__YOUR OBJECTIVE__
Each line of the data below that includes the string "itemize" must be copied.

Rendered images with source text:
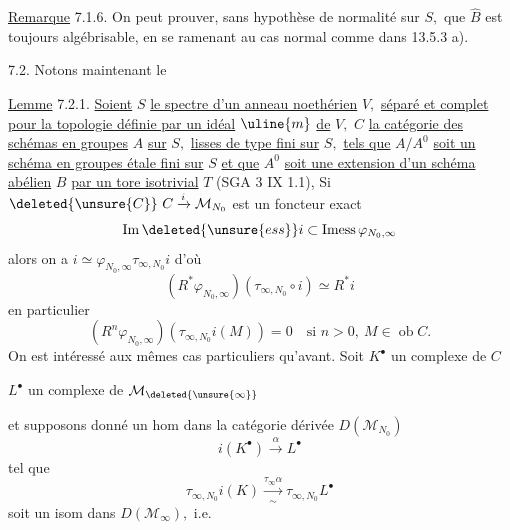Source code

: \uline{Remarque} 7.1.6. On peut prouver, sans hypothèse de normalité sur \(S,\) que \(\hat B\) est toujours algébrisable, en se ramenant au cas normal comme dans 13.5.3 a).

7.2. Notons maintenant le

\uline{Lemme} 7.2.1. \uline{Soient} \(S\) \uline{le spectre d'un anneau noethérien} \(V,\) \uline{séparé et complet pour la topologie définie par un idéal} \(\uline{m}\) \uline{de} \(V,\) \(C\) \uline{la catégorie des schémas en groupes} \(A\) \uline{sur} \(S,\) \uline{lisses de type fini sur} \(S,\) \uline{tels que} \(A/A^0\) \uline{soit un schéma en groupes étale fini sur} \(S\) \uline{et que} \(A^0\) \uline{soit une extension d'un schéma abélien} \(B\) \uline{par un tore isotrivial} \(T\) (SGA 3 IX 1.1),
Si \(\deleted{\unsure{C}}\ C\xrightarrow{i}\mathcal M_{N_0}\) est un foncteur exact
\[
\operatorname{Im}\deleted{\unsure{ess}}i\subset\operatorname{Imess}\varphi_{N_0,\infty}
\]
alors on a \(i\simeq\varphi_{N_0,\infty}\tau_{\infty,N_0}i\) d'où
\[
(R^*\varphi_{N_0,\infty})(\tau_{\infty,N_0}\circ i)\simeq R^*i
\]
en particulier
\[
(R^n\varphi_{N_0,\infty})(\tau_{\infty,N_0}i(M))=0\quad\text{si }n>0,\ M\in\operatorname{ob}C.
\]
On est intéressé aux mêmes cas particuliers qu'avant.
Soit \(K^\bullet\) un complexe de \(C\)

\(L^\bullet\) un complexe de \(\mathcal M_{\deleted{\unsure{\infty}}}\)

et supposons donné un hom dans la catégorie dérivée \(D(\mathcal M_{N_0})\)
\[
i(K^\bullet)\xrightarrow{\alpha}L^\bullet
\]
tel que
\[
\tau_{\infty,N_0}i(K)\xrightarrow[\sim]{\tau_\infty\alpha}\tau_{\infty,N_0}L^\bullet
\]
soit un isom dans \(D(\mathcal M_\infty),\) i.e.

* * *

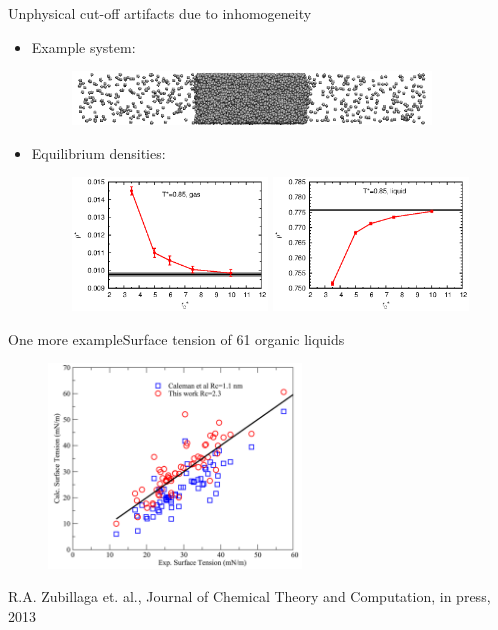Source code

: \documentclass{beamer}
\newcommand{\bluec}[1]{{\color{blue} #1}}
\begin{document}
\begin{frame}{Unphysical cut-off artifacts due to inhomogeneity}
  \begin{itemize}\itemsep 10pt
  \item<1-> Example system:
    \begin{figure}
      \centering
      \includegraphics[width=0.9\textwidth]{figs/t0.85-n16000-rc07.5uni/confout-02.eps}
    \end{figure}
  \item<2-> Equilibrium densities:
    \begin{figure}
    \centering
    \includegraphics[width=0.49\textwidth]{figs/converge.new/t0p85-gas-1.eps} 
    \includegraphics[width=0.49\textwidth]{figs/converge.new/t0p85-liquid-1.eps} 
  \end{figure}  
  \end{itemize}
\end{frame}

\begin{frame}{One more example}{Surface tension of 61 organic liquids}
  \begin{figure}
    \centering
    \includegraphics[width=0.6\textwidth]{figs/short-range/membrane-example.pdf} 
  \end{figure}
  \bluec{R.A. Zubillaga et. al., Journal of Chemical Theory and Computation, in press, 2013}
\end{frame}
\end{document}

__FINISHED TASK__
  \begin{itemize}\itemsep 10pt
  \end{itemize}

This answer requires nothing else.